→ Task item
Transcribe the listing verbatim, please, with images dropped.

━━ Dataset excerpts

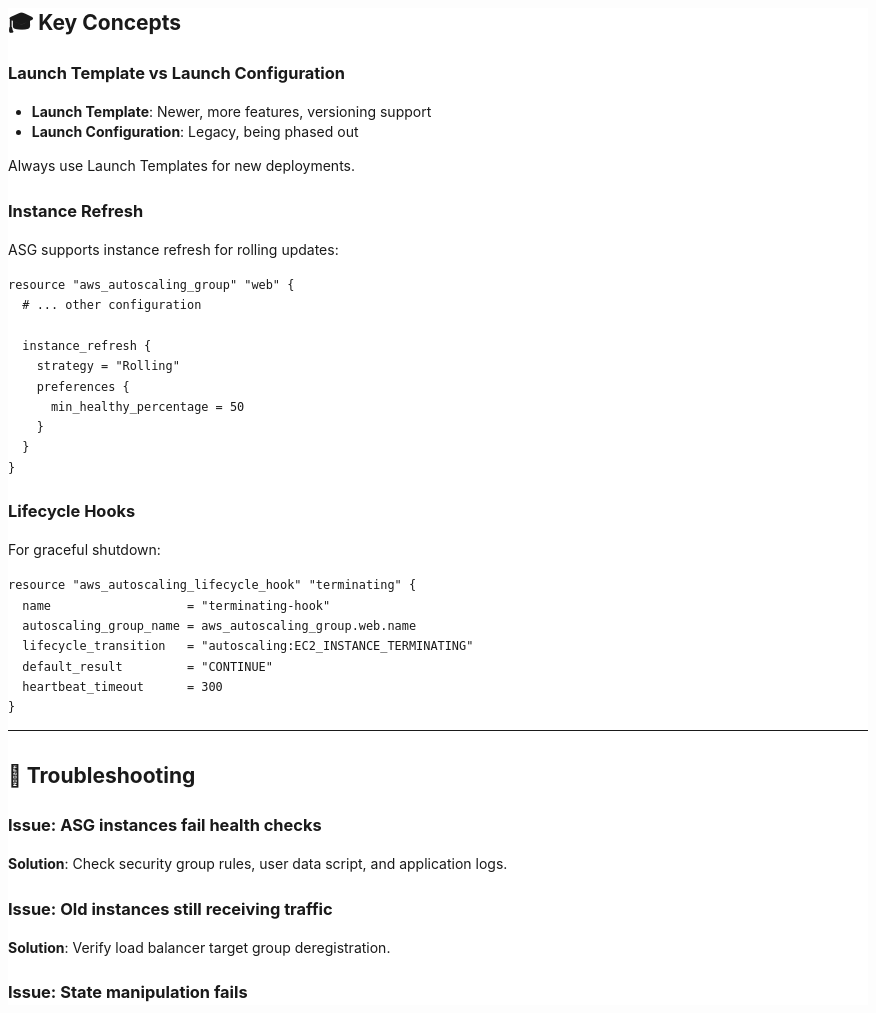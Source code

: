 
## 🎓 Key Concepts

### Launch Template vs Launch Configuration

- **Launch Template**: Newer, more features, versioning support
- **Launch Configuration**: Legacy, being phased out

Always use Launch Templates for new deployments.

### Instance Refresh

ASG supports instance refresh for rolling updates:

```hcl
resource "aws_autoscaling_group" "web" {
  # ... other configuration
  
  instance_refresh {
    strategy = "Rolling"
    preferences {
      min_healthy_percentage = 50
    }
  }
}
```

### Lifecycle Hooks

For graceful shutdown:

```hcl
resource "aws_autoscaling_lifecycle_hook" "terminating" {
  name                   = "terminating-hook"
  autoscaling_group_name = aws_autoscaling_group.web.name
  lifecycle_transition   = "autoscaling:EC2_INSTANCE_TERMINATING"
  default_result         = "CONTINUE"
  heartbeat_timeout      = 300
}
```

---

## 🚨 Troubleshooting

### Issue: ASG instances fail health checks

**Solution**: Check security group rules, user data script, and application logs.

### Issue: Old instances still receiving traffic

**Solution**: Verify load balancer target group deregistration.

### Issue: State manipulation fails
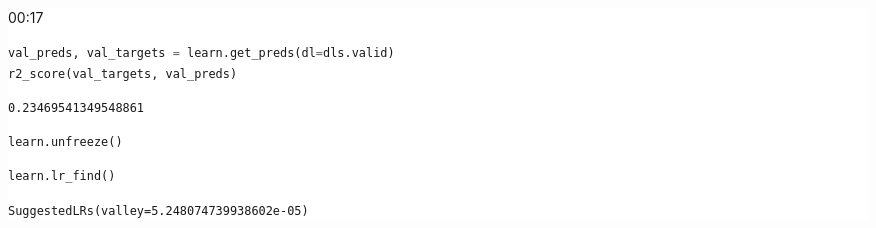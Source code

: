 <td>00:17</td>
</tr>
</tbody>
</table>

``` python
val_preds, val_targets = learn.get_preds(dl=dls.valid)
r2_score(val_targets, val_preds)
```

<style>
    /* Turns off some styling */
    progress {
        /* gets rid of default border in Firefox and Opera. */
        border: none;
        /* Needs to be in here for Safari polyfill so background images work as expected. */
        background-size: auto;
    }
    progress:not([value]), progress:not([value])::-webkit-progress-bar {
        background: repeating-linear-gradient(45deg, #7e7e7e, #7e7e7e 10px, #5c5c5c 10px, #5c5c5c 20px);
    }
    .progress-bar-interrupted, .progress-bar-interrupted::-webkit-progress-bar {
        background: #F44336;
    }
</style>

    0.23469541349548861

``` python
learn.unfreeze()
```

``` python
learn.lr_find()
```

<style>
    /* Turns off some styling */
    progress {
        /* gets rid of default border in Firefox and Opera. */
        border: none;
        /* Needs to be in here for Safari polyfill so background images work as expected. */
        background-size: auto;
    }
    progress:not([value]), progress:not([value])::-webkit-progress-bar {
        background: repeating-linear-gradient(45deg, #7e7e7e, #7e7e7e 10px, #5c5c5c 10px, #5c5c5c 20px);
    }
    .progress-bar-interrupted, .progress-bar-interrupted::-webkit-progress-bar {
        background: #F44336;
    }
</style>

    SuggestedLRs(valley=5.248074739938602e-05)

━━━━

→ Expected answer
Source code

: 
## 🎓 Key Concepts

### Launch Template vs Launch Configuration

- **Launch Template**: Newer, more features, versioning support
- **Launch Configuration**: Legacy, being phased out

Always use Launch Templates for new deployments.

### Instance Refresh

ASG supports instance refresh for rolling updates:

```hcl
resource "aws_autoscaling_group" "web" {
  # ... other configuration
  
  instance_refresh {
    strategy = "Rolling"
    preferences {
      min_healthy_percentage = 50
    }
  }
}
```

### Lifecycle Hooks

For graceful shutdown:

```hcl
resource "aws_autoscaling_lifecycle_hook" "terminating" {
  name                   = "terminating-hook"
  autoscaling_group_name = aws_autoscaling_group.web.name
  lifecycle_transition   = "autoscaling:EC2_INSTANCE_TERMINATING"
  default_result         = "CONTINUE"
  heartbeat_timeout      = 300
}
```

---

## 🚨 Troubleshooting

### Issue: ASG instances fail health checks

**Solution**: Check security group rules, user data script, and application logs.

### Issue: Old instances still receiving traffic

**Solution**: Verify load balancer target group deregistration.

### Issue: State manipulation fails
Source code

: <td>00:17</td>
</tr>
</tbody>
</table>

``` python
val_preds, val_targets = learn.get_preds(dl=dls.valid)
r2_score(val_targets, val_preds)
```

<style>
    /* Turns off some styling */
    progress {
        /* gets rid of default border in Firefox and Opera. */
        border: none;
        /* Needs to be in here for Safari polyfill so background images work as expected. */
        background-size: auto;
    }
    progress:not([value]), progress:not([value])::-webkit-progress-bar {
        background: repeating-linear-gradient(45deg, #7e7e7e, #7e7e7e 10px, #5c5c5c 10px, #5c5c5c 20px);
    }
    .progress-bar-interrupted, .progress-bar-interrupted::-webkit-progress-bar {
        background: #F44336;
    }
</style>

    0.23469541349548861

``` python
learn.unfreeze()
```

``` python
learn.lr_find()
```

<style>
    /* Turns off some styling */
    progress {
        /* gets rid of default border in Firefox and Opera. */
        border: none;
        /* Needs to be in here for Safari polyfill so background images work as expected. */
        background-size: auto;
    }
    progress:not([value]), progress:not([value])::-webkit-progress-bar {
        background: repeating-linear-gradient(45deg, #7e7e7e, #7e7e7e 10px, #5c5c5c 10px, #5c5c5c 20px);
    }
    .progress-bar-interrupted, .progress-bar-interrupted::-webkit-progress-bar {
        background: #F44336;
    }
</style>

    SuggestedLRs(valley=5.248074739938602e-05)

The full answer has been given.